I'll check out the expansion of the sea ice in January when I'm there next :-)

Reply to
F

No, you have it back to front. Arctic and Antarctic are the correct names, but there are some people who appear unable to pronounce the first "c". Perhaps they are wannabee Pythonists.

I am as I type looking at a map of Antarctica on the opposite wall. Published by National Geographic in 1987.

Reply to
Tim Streater

My Shorter Oxford English Dictionary says both are correct, with antarctic preferred.

Occurs in Late Middle English (1350-1469) as Antarctica Also old french antartique, Latin antarcticus, Greek antarktikos. (It meant southern continent, not specifically the antarctic, which wasn't discovered then.)

So it looks like it originally had the 'c' sound, and the french dropped it at some point. English draws on lots of sources of course, including all of these.

Reply to
Andrew Gabriel

A pox on those French unts.

Reply to
Richard

Bill - if you are going to post the same link and topic in two NGs (or perhaps more) it would be helpful if you cross-posted instead of starting two separate threads.

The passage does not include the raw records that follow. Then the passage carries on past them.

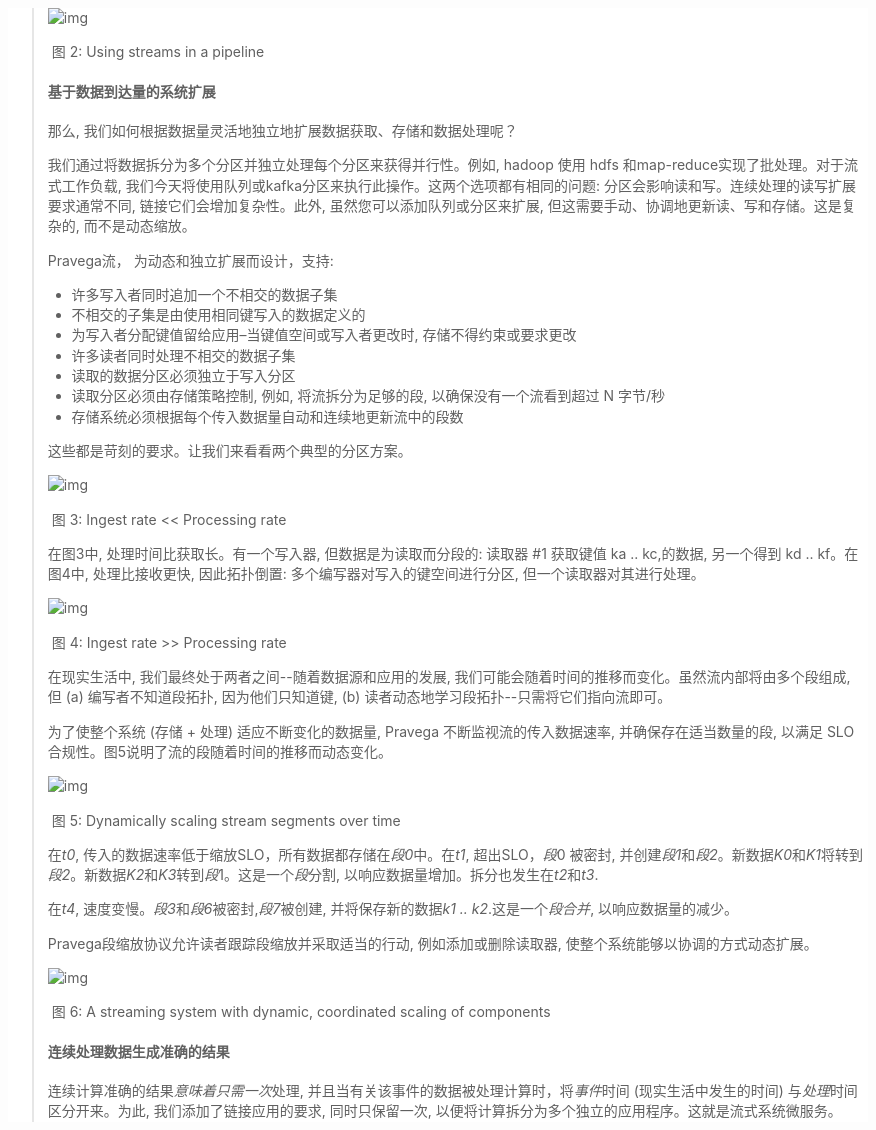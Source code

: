 >  ![img](http://blog.pravega.io/wp-content/uploads/2017/04/Blog-Fig-2-1.png)			
>
>  ​					图 2: Using streams in a pipeline
>
>#### 基于数据到达量的系统扩展
>
>那么, 我们如何根据数据量灵活地独立地扩展数据获取、存储和数据处理呢？
>
>我们通过将数据拆分为多个分区并独立处理每个分区来获得并行性。例如, hadoop 使用 hdfs 和map-reduce实现了批处理。对于流式工作负载, 我们今天将使用队列或kafka分区来执行此操作。这两个选项都有相同的问题: 分区会影响读和写。连续处理的读写扩展要求通常不同, 链接它们会增加复杂性。此外, 虽然您可以添加队列或分区来扩展, 但这需要手动、协调地更新读、写和存储。这是复杂的, 而不是动态缩放。
>
>Pravega流， 为动态和独立扩展而设计，支持:
>
>- 许多写入者同时追加一个不相交的数据子集
>  - 不相交的子集是由使用相同键写入的数据定义的
>  - 为写入者分配键值留给应用–当键值空间或写入者更改时, 存储不得约束或要求更改
>- 许多读者同时处理不相交的数据子集
>  - 读取的数据分区必须独立于写入分区
>  - 读取分区必须由存储策略控制, 例如, 将流拆分为足够的段, 以确保没有一个流看到超过 N 字节/秒
>  - 存储系统必须根据每个传入数据量自动和连续地更新流中的段数
>
>这些都是苛刻的要求。让我们来看看两个典型的分区方案。
>
>![img](http://blog.pravega.io/wp-content/uploads/2017/04/Blog-Fig-3-1.png)
>
>​					图 3: Ingest rate << Processing rate
>
>
>
>在图3中, 处理时间比获取长。有一个写入器, 但数据是为读取而分段的: 读取器 #1 获取键值 ka .. kc,的数据, 另一个得到 kd .. kf。在图4中, 处理比接收更快, 因此拓扑倒置: 多个编写器对写入的键空间进行分区, 但一个读取器对其进行处理。
>
>![img](http://blog.pravega.io/wp-content/uploads/2017/04/Blog-Fig-4-1.png)
>
>​					图 4: Ingest rate >> Processing rate
>
>在现实生活中, 我们最终处于两者之间--随着数据源和应用的发展, 我们可能会随着时间的推移而变化。虽然流内部将由多个段组成, 但 (a) 编写者不知道段拓扑, 因为他们只知道键, (b) 读者动态地学习段拓扑--只需将它们指向流即可。
>
>为了使整个系统 (存储 + 处理) 适应不断变化的数据量, Pravega 不断监视流的传入数据速率, 并确保存在适当数量的段, 以满足 SLO 合规性。图5说明了流的段随着时间的推移而动态变化。
>
>![img](http://blog.pravega.io/wp-content/uploads/2017/04/Blog-Fig-5-1.png)
>
>​					图 5:  Dynamically scaling stream segments over time
>
>在*t0*, 传入的数据速率低于缩放SLO，所有数据都存储在*段0*中。在*t1*, 超出SLO，*段*0 被密封, 并创建*段1*和*段2*。新数据*K0*和*K1*将转到*段2*。新数据*K2*和*K3*转到*段*1。这是一个*段*分割, 以响应数据量增加。拆分也发生在*t2*和*t3*.
>
>在*t4*, 速度变慢。*段3*和*段6*被密封,*段7*被创建, 并将保存新的数据*k1 .. k2*.这是一个*段合并*, 以响应数据量的减少。
>
>Pravega段缩放协议允许读者跟踪段缩放并采取适当的行动, 例如添加或删除读取器, 使整个系统能够以协调的方式动态扩展。
>
>![img](http://blog.pravega.io/wp-content/uploads/2017/04/Blog-Fig-6-1.png)	
>
>​					图 6: A streaming system with dynamic, coordinated scaling of components
>
>#### 连续处理数据生成准确的结果
>
>连续计算准确的结果*意味着只需一次*处理, 并且当有关该事件的数据被处理计算时，将*事件*时间 (现实生活中发生的时间) 与*处理*时间区分开来。为此, 我们添加了链接应用的要求, 同时只保留一次, 以便将计算拆分为多个独立的应用程序。这就是流式系统微服务。
>
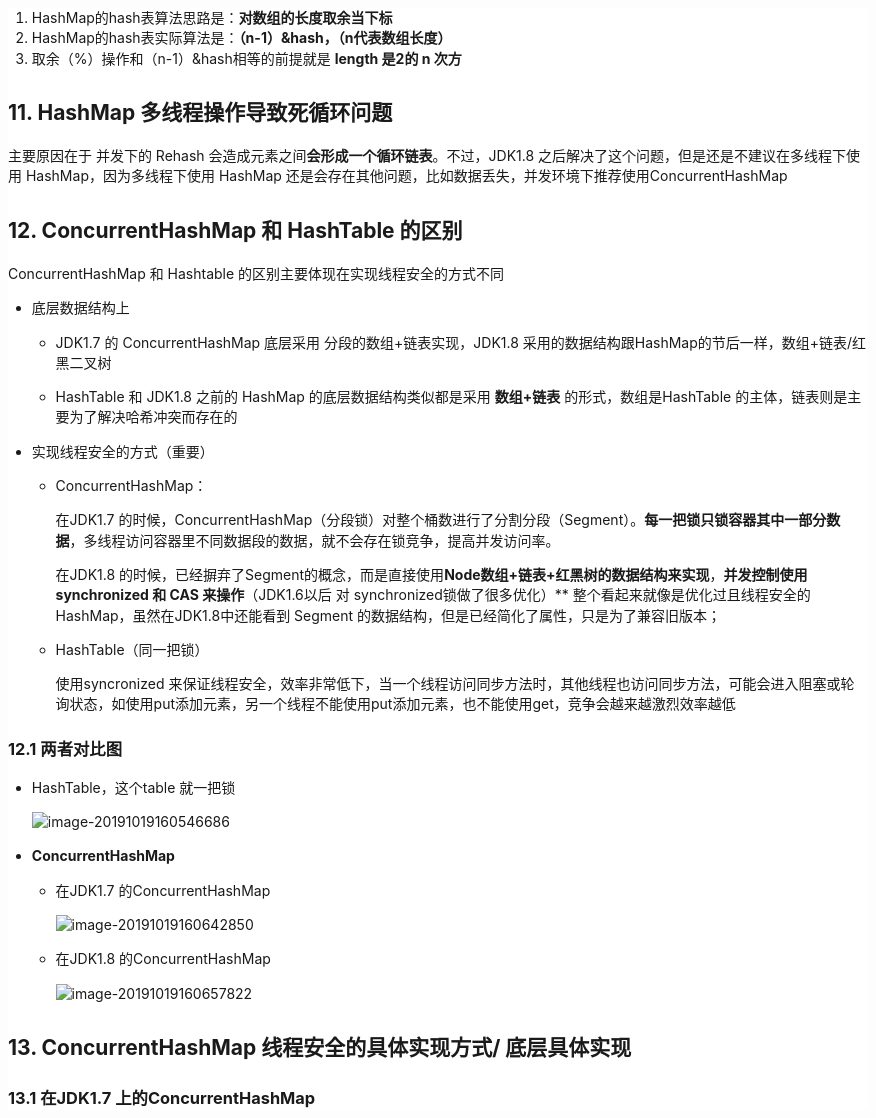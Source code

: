 1. HashMap的hash表算法思路是：**对数组的长度取余当下标**
2. HashMap的hash表实际算法是：**（n-1）&hash，（n代表数组长度）**
3. 取余（%）操作和（n-1）&hash相等的前提就是 **length 是2的 n 次方**

## 11. HashMap 多线程操作导致死循环问题

主要原因在于 并发下的 Rehash 会造成元素之间**会形成一个循环链表**。不过，JDK1.8 之后解决了这个问题，但是还是不建议在多线程下使用 HashMap，因为多线程下使用 HashMap 还是会存在其他问题，比如数据丢失，并发环境下推荐使用ConcurrentHashMap

## 12. ConcurrentHashMap 和 HashTable 的区别

ConcurrentHashMap 和 Hashtable 的区别主要体现在实现线程安全的方式不同

- 底层数据结构上

  - JDK1.7 的 ConcurrentHashMap 底层采用 分段的数组+链表实现，JDK1.8 采用的数据结构跟HashMap的节后一样，数组+链表/红黑二叉树

  - HashTable 和 JDK1.8 之前的 HashMap 的底层数据结构类似都是采用 **数组+链表** 的形式，数组是HashTable 的主体，链表则是主要为了解决哈希冲突而存在的

- 实现线程安全的方式（重要）

  - ConcurrentHashMap：

     在JDK1.7 的时候，ConcurrentHashMap（分段锁）对整个桶数进行了分割分段（Segment）。**每一把锁只锁容器其中一部分数据**，多线程访问容器里不同数据段的数据，就不会存在锁竞争，提高并发访问率。

    在JDK1.8 的时候，已经摒弃了Segment的概念，而是直接使用**Node数组+链表+红黑树的数据结构来实现**，**并发控制使用synchronized 和 CAS 来操作**（JDK1.6以后 对 synchronized锁做了很多优化）** 整个看起来就像是优化过且线程安全的 HashMap，虽然在JDK1.8中还能看到 Segment 的数据结构，但是已经简化了属性，只是为了兼容旧版本；

  - HashTable（同一把锁）

    使用syncronized 来保证线程安全，效率非常低下，当一个线程访问同步方法时，其他线程也访问同步方法，可能会进入阻塞或轮询状态，如使用put添加元素，另一个线程不能使用put添加元素，也不能使用get，竞争会越来越激烈效率越低

### 12.1 两者对比图

- HashTable，这个table 就一把锁

  ![image-20191019160546686](https://zszblog.oss-cn-beijing.aliyuncs.com/zszblog/blogimage-master/img/image-20191019160546686.png)

- **ConcurrentHashMap**

  - 在JDK1.7 的ConcurrentHashMap

    ![image-20191019160642850](https://zszblog.oss-cn-beijing.aliyuncs.com/zszblog/blogimage-master/img/image-20191019160642850.png)

  - 在JDK1.8 的ConcurrentHashMap

    ![image-20191019160657822](https://zszblog.oss-cn-beijing.aliyuncs.com/zszblog/blogimage-master/img/image-20191019160657822.png)

## 13. ConcurrentHashMap 线程安全的具体实现方式/ 底层具体实现

### 13.1 在JDK1.7 上的ConcurrentHashMap
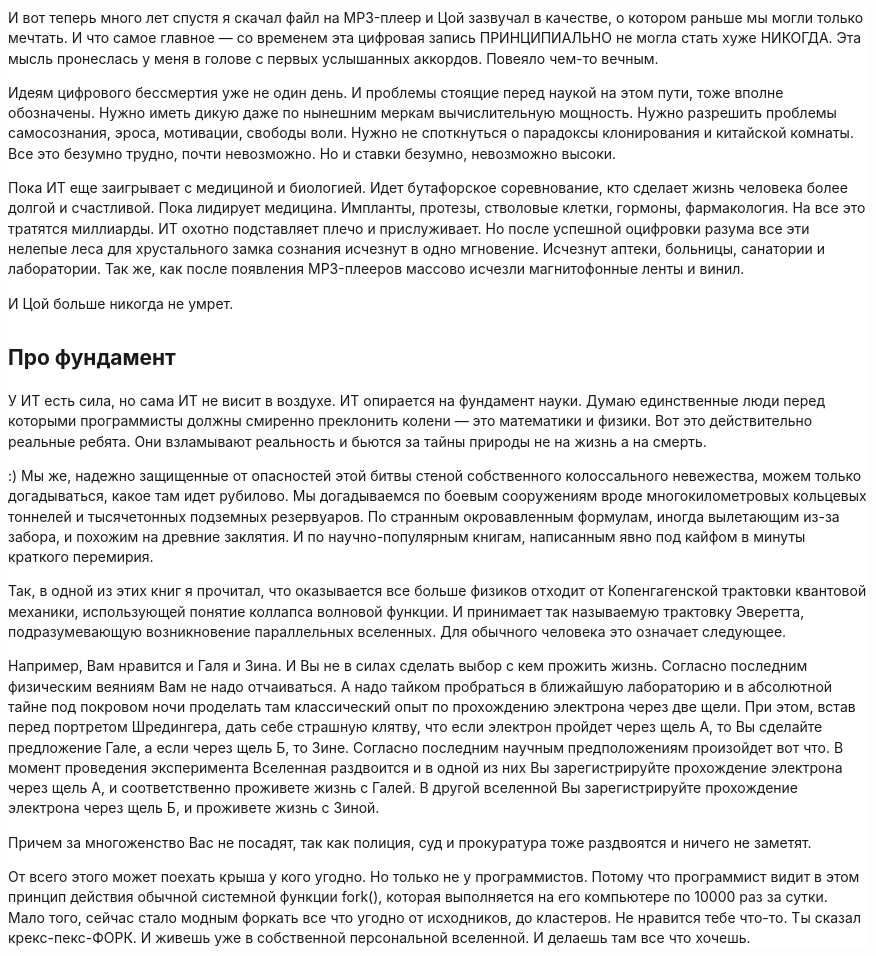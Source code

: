 И вот теперь много лет спустя я скачал файл на MP3-плеер и Цой зазвучал в качестве, о котором раньше мы могли только мечтать. И что самое главное — со временем эта цифровая запись ПРИНЦИПИАЛЬНО не могла стать хуже НИКОГДА. Эта мысль пронеслась у меня в голове с первых услышанных аккордов. Повеяло чем-то вечным.

Идеям цифрового бессмертия уже не один день. И проблемы стоящие перед наукой на этом пути, тоже вполне обозначены. Нужно иметь дикую даже по нынешним меркам вычислительную мощность. Нужно разрешить проблемы самосознания, эроса, мотивации, свободы воли. Нужно не споткнуться о парадоксы клонирования и китайской комнаты. Все это безумно трудно, почти невозможно. Но и ставки безумно, невозможно высоки.

Пока ИТ еще заигрывает с медициной и биологией. Идет бутафорское соревнование, кто сделает жизнь человека более долгой и счастливой. Пока лидирует медицина. Импланты, протезы, стволовые клетки, гормоны, фармакология. На все это тратятся миллиарды. ИТ охотно подставляет плечо и прислуживает. Но после успешной оцифровки разума все эти нелепые леса для хрустального замка сознания исчезнут в одно мгновение. Исчезнут аптеки, больницы, санатории и лаборатории. Так же, как после появления MP3-плееров массово исчезли магнитофонные ленты и винил.

И Цой больше никогда не умрет.

## <a name="_lp4k7pnf597w"></a>Про фундамент

У ИТ есть сила, но сама ИТ не висит в воздухе. ИТ опирается на фундамент науки. Думаю единственные люди перед которыми программисты должны смиренно преклонить колени — это математики и физики. Вот это действительно реальные ребята. Они взламывают реальность и бьются за тайны природы не на жизнь а на смерть.

:) Мы же, надежно защищенные от опасностей этой битвы стеной собственного колоссального невежества, можем только догадываться, какое там идет рубилово. Мы догадываемся по боевым сооружениям вроде многокилометровых кольцевых тоннелей и тысячетонных подземных резервуаров. По странным окровавленным формулам, иногда вылетающим из-за забора, и похожим на древние заклятия. И по научно-популярным книгам, написанным явно под кайфом в минуты краткого перемирия.

Так, в одной из этих книг я прочитал, что оказывается все больше физиков отходит от Копенгагенской трактовки квантовой механики, использующей понятие коллапса волновой функции. И принимает так называемую трактовку Эверетта, подразумевающую возникновение параллельных вселенных. Для обычного человека это означает следующее.

Например, Вам нравится и Галя и Зина. И Вы не в силах сделать выбор с кем прожить жизнь. Согласно последним физическим веяниям Вам не надо отчаиваться. А надо тайком пробраться в ближайшую лабораторию и в абсолютной тайне под покровом ночи проделать там классический опыт по прохождению электрона через две щели. При этом, встав перед портретом Шредингера, дать себе страшную клятву, что если электрон пройдет через щель А, то Вы сделайте предложение Гале, а если через щель Б, то Зине. Согласно последним научным предположениям произойдет вот что. В момент проведения эксперимента Вселенная раздвоится и в одной из них Вы зарегистрируйте прохождение электрона через щель А, и соответственно проживете жизнь с Галей. В другой вселенной Вы зарегистрируйте прохождение электрона через щель Б, и проживете жизнь с Зиной.

Причем за многоженство Вас не посадят, так как полиция, суд и прокуратура тоже раздвоятся и ничего не заметят.

От всего этого может поехать крыша у кого угодно. Но только не у программистов. Потому что программист видит в этом принцип действия обычной системной функции fork(), которая выполняется на его компьютере по 10000 раз за сутки. Мало того, сейчас стало модным форкать все что угодно от исходников, до кластеров. Не нравится тебе что-то. Ты сказал крекс-пекс-ФОРК. И живешь уже в собственной персональной вселенной. И делаешь там все что хочешь.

Makes the general following of comments much easier.

Thanks

Dave R

Reply to
David.WE.Roberts

there are no examples of that at all that I have found.

Reply to
The Natural Philosopher

Why on earth (ha!) would it ever have been "antartic"? Unless the other side was "artic". We all know where that leads...

Reply to
polygonum

On 09/11/2013 09:48, Chris Hogg wrote: ...

Nobody is sure. Suggestions include changes in wind circulation, due to warmer oceans, and the hole in the ozone layer causing localised cooling.

Colin Bignell

Reply to
Nightjar

Actually it has been explained somewhere.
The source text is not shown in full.